Monday, January 28, 2013


The Master Meme


     The gentlemen and ladies of the meme-o-sphere, where collective notions are birthed like sleet from clouds, have decided lately that the USA has entered a full-on broad-based bull market - a condition of general happiness and prosperity as far advanced beyond mere "recovery" as a wedge of triple-cream Saint-Andre cheese is advanced over a Cheez Doodle. It has become the master fantasy of the moment, following the birth of some junior memes such as... we have a hundred years of shale gas and the "housing sector" (i.e. the suburban sprawl-building industry) is "bouncing back." What a sad-sack nation of credulous twits we have become.

     You can be sure that when a nation is led by the reality-deficient, unhappy outcomes are a sure thing. They will systematically destroy trust in the way things actually work and beat a fast path to either tyranny (where reality doesn't matter) or anarchy (where reality cannot be managed at all). This is what happens when nations go mad. Even when they are led by people later-determined to be "evil" (Hitler, Lenin) this sad process is allowed to happen because it just seems like a good idea at the time - which is the central political tragedy of human history. To the beaten-down Russians, Bolshevism seemed like a good-idea at the time. To the bankrupt, hopeless Germans, Naziism seemed like a good idea.

     I'm not even sure what to call the current disposition of unreality in the USA, though it is clearly tinged with different colors of grandiosity ranging from the plain dopey idea of "American exceptionalism" to the wishful claim that we're about to become "energy independent," to the lame assertion so popular in presidential addresses that "together we can do anything." Speaking of the inaugural, in all the Second-Coming-of-Lincoln-Meets-MLK hoopla of the grand day, with the national mall lined by gigantic flat screen TVs (an Orwellian nightmare), and the heartwarming displays of ethnic diversity, and the stridently inoffensive songs and poem, there was the genial Mr. Obama at the epicenter of the huge ceremony delivering a bouquet of platitudes so stale and trite that it could have been composed in a first-year Harvard Law School ethics skull session at a back table of Wagamama. Despite all the blather about his graying hair, and the wisdom of age, and the supposed music of his rhetoric, I couldn't detect a single idea in Mr. Obama's inaugural address that wasn't either self-evident, or devised to flatter some "identity" bloc, or an imitation of old tropes out of the "Great Speeches" book.

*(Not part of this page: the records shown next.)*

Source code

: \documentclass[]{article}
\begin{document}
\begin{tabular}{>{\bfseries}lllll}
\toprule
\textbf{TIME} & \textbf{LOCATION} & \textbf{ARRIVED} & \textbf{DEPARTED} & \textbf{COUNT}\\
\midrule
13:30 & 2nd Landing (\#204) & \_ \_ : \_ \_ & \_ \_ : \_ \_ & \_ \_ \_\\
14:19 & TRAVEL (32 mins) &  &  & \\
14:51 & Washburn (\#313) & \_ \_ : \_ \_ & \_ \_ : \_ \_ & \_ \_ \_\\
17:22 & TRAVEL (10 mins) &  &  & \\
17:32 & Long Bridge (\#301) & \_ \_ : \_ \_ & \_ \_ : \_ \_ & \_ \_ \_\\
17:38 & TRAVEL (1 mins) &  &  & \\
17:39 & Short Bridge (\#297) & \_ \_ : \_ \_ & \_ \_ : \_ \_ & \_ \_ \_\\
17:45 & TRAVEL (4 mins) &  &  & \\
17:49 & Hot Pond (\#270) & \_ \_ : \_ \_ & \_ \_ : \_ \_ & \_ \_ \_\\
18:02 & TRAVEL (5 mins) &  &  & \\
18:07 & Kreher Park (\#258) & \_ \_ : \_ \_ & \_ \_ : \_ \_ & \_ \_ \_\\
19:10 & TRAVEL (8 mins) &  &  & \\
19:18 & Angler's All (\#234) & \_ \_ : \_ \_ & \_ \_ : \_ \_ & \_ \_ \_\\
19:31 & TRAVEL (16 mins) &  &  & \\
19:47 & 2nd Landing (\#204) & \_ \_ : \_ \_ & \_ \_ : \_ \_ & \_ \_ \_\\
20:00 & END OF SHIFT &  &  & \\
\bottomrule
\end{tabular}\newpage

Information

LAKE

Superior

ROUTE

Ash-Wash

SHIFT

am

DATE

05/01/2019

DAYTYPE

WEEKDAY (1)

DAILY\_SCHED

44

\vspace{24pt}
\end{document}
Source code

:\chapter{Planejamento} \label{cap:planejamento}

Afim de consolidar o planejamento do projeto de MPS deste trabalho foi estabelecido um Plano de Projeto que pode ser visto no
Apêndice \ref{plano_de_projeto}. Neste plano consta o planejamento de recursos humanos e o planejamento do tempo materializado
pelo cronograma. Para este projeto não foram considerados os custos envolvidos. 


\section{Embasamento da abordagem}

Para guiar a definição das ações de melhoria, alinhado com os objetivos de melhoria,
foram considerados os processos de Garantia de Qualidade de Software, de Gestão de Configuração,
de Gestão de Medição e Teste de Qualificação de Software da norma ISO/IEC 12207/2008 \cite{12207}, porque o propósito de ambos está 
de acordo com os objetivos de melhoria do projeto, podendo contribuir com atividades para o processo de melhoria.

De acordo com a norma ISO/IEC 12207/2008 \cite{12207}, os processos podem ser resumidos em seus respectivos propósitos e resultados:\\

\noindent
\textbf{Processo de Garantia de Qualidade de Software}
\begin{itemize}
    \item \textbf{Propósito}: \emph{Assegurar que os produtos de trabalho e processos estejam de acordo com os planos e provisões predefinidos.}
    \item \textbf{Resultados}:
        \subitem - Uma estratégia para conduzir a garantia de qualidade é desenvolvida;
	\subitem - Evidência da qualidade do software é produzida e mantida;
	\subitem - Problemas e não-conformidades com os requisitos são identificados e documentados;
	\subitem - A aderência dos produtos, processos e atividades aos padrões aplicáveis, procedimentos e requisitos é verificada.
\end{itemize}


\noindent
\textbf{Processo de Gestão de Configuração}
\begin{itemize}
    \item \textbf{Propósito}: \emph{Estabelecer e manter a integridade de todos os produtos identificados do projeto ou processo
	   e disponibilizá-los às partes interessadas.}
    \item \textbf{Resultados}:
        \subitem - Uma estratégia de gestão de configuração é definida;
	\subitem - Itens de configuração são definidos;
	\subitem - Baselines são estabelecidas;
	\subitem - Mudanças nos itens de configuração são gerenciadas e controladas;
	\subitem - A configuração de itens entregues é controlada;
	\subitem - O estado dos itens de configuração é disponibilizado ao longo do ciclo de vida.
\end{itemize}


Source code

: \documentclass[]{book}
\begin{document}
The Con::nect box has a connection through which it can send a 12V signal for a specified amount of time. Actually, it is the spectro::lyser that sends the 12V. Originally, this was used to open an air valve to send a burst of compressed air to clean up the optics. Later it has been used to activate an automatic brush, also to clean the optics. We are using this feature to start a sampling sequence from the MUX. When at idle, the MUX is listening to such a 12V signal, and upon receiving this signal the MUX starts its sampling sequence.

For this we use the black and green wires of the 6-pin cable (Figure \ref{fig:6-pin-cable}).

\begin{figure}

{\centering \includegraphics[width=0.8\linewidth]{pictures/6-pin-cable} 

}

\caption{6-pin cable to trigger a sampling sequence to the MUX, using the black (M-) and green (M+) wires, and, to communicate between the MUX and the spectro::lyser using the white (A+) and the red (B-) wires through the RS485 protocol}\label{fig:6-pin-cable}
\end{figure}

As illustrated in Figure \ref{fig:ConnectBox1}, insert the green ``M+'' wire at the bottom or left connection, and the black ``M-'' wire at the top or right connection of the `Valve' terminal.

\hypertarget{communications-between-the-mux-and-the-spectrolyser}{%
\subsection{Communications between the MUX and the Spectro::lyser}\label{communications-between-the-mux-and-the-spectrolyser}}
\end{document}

     What's obvious to me is what I have been fearing about this country for some time now: that all the disorders of our time would prompt a campaign to defend the status quo at all costs and to sustain the unsustainable. That is really the master wish behind all the political hijinks of the day, especially the pervasive accounting fraud in all high-order money matters. We see the comforts and conveniences of modernity slipping away and we'll do anything to try to hang onto them, including lying to ourselves to such an immersive degree about what is really happening that we suppose we can manufacture a happy counter-reality. That's at the heart of zero interest rate policies, and Federal Reserve manipulation of markets, and statistical misreporting from all the national agencies charged with adding things up. So, the Fed pumps its $90 billion-a-month and the Standard & Poor's index inflates like an old tire while ten thousand more families get added to the food stamp rolls, and the banks sit on enough foreclosed property to fill the state of Indiana, and another 25-year-old college loan debt serf ODs on vodka and Xanax because he finally understands that even bankruptcy will not save him from perpetual penury.

     Apparently, there are moments in history when nations just get lost. I maintain that things would go a whole lot better for us if we acknowledge what is actually going on, namely: a major shift of direction into economic contraction after 200-plus thrilling years of expanding energy resources and easy-to-get material riches. It's in the nature of this world that things cycle and pulse, and we have entered a certain phase of the cycle that demands certain responses. We have to make the scale of human activities smaller, finer, simpler, and more rooted to the local particulars of place. We have to let go of WalMart and globalism and driving cars incessantly and attempting to manage the affairs of people half a world a way... and we just can't imagine engaging with this endeavor. That is true poverty of imagination.